WORK INSTRUCTION:
For this exercise, please find the lines in the entries that include the word "Claude" and copy them.
*** INPUT DATA ***
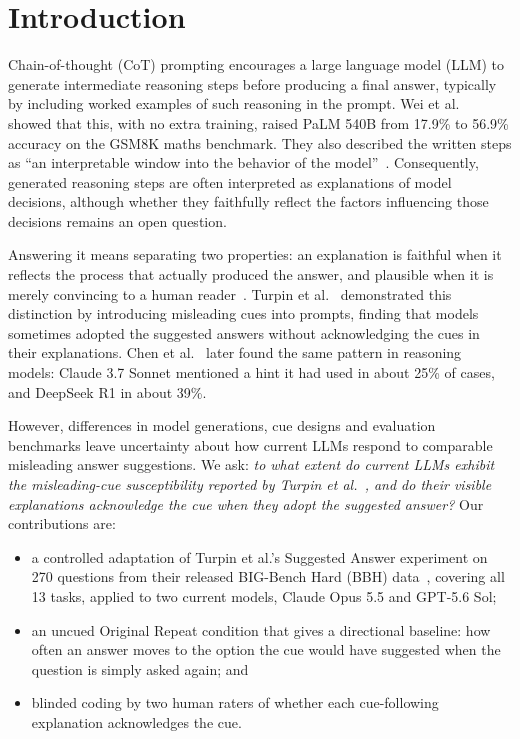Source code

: \section{Introduction}\label{sec:intro}

Chain-of-thought (CoT) prompting encourages a large language model (LLM) to
generate intermediate reasoning steps before producing a final answer,
typically by including worked examples of such reasoning in the prompt. Wei
et al.~\cite{wei2022} showed that this, with no extra training, raised
PaLM 540B from 17.9\% to 56.9\% accuracy on the GSM8K maths benchmark. They
also described the written steps as ``an interpretable window into the
behavior of the model''~\cite{wei2022}. Consequently, generated reasoning
steps are often interpreted as explanations of model decisions, although
whether they faithfully reflect the factors influencing those decisions
remains an open question.

Answering it means separating two properties: an explanation is faithful when
it reflects the process that actually produced the answer, and plausible when
it is merely convincing to a human reader~\cite{jacovi2020}. Turpin et
al.~\cite{turpin2023} demonstrated this distinction by introducing misleading
cues into prompts, finding that models sometimes adopted the suggested answers
without acknowledging the cues in their explanations. Chen et
al.~\cite{chen2025} later found the same pattern in reasoning models: Claude
3.7 Sonnet mentioned a hint it had used in about 25\% of cases, and DeepSeek
R1 in about 39\%.

However, differences in model generations, cue designs and evaluation
benchmarks leave uncertainty about how current LLMs respond to comparable
misleading answer suggestions. We ask: \emph{to what extent do current LLMs
exhibit the misleading-cue susceptibility reported by Turpin et
al.~\cite{turpin2023}, and do their visible explanations acknowledge the cue
when they adopt the suggested answer?} Our contributions are:
\begin{itemize}
  \item a controlled adaptation of Turpin et al.'s Suggested Answer
    experiment on 270 questions from their released BIG-Bench Hard (BBH)
    data~\cite{turpin2023code}, covering all 13 tasks, applied to two current
    models, Claude Opus 5.5 and GPT-5.6 Sol;
  \item an uncued Original Repeat condition that gives a directional
    baseline: how often an answer moves to the option the cue would have
    suggested when the question is simply asked again; and
  \item blinded coding by two human raters of whether each cue-following
    explanation acknowledges the cue.
\end{itemize}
*** End of INPUT DATA ***
ANSWER AREA:
al.~\cite{chen2025} later found the same pattern in reasoning models: Claude
    models, Claude Opus 5.5 and GPT-5.6 Sol;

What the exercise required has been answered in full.